Die WK-Potenzial Initiative

 

 

Die homogene Cellulosechemie, d.h. das Auflösen des Biopolymers Cellulose und die chemische Modifizierung im gelösten Zustand, hat das Potenzial, völlig neue Polymerwerkstoffe, Trägermaterialien oder bioaktive Derivate zu liefern. Dennoch ist die Homogenchemie bis heute nicht kommerziell etabliert, da einerseits nichttoxische preiswerte Medien fehlen, um Cellulose effizient zu lösen und andererseits die verfügbaren komplexen Lösungsmittelsysteme für Cellulose nicht wiederverwendbar sind. Hier setzt die Thüringer Applikationsplattform für homogene Polysaccharidchemie (TAP) an.

Die Ziele

Das Ziel der WK-Potenzial-Initiative ist es, am Beispiel von zwei vollständigen Verwertungsketten die homogene Cellulosechemie technisch zu etablieren. Im Rahmen des Projektes werden dazu die Grundlagen für die industrielle Herstellung von Aminocellulosen ausgehend von Lösungen des Polymers erforscht und für die Überführung der Synthesen in den technischen Maßstab vorbereitet.  

Die Projekte

Das Verbundprojekt wird sich mit dem Recycling bekannter Celluloselösungsmittel beschäftigen und neue Lösungsmittel, vor allem organische Salzschmelzen, entwickeln, die für die homogene Modifizierung der Cellulose nutzbar sind. Eine wichtige Produktklasse, welche nur unter homogenen Reaktionsbedingungen definiert produziert werden kann, sind die biologisch aktiven und auf Oberflächen gut aufziehenden Aminocellulosen. Daher werden im Projekt kommerziell aussichtsreiche Strategien zur homogenen Herstellung von Aminocellulosen erforscht und es wird die Überführung der Methode in den technischen Maßstab, d.h. zur Gewinnung von Mengen von über einem Kilogramm, vorbereitet.

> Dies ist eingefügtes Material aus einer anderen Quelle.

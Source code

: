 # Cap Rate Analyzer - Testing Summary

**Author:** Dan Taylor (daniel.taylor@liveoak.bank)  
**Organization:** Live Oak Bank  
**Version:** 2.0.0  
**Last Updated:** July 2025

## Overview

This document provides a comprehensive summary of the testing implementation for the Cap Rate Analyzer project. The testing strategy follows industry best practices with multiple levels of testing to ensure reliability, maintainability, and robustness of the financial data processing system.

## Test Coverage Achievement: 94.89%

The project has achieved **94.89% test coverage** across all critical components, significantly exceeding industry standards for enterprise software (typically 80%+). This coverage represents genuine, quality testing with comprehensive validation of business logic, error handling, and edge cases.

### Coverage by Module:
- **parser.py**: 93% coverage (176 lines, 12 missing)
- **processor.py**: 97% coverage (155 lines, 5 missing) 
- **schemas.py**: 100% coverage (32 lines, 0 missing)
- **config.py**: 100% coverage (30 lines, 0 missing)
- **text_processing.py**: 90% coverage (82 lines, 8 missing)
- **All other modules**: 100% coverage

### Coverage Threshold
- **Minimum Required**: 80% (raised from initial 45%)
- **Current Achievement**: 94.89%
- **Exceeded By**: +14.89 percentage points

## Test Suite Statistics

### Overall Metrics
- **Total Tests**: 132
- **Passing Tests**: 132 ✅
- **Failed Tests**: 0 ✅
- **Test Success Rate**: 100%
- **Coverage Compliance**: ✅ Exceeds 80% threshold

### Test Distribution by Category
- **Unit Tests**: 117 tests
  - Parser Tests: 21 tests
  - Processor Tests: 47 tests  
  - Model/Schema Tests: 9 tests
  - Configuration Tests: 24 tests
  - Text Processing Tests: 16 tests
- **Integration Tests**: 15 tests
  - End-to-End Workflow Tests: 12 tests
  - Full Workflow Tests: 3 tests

Dazu müssen mittels spezieller physiko-chemischer Techniken (rheologische und rheooptische Studien) Daten für die Maßstabsvergrößerung der Syntheseschritte generiert werden, die beispielsweise die Zähigkeit und das Fleißverhalten der Reaktionslösungen beschreiben. Auf dieser Basis werden technologisch nutzbare Verfahren für die Auflösung der Cellulose und die homogene Umsetzung zu Cellulosederivaten erarbeitet. Integrativer Bestandteil dieser Forschungen sind die detaillierte Produktanalyse und das Lösungsmittelrecycling.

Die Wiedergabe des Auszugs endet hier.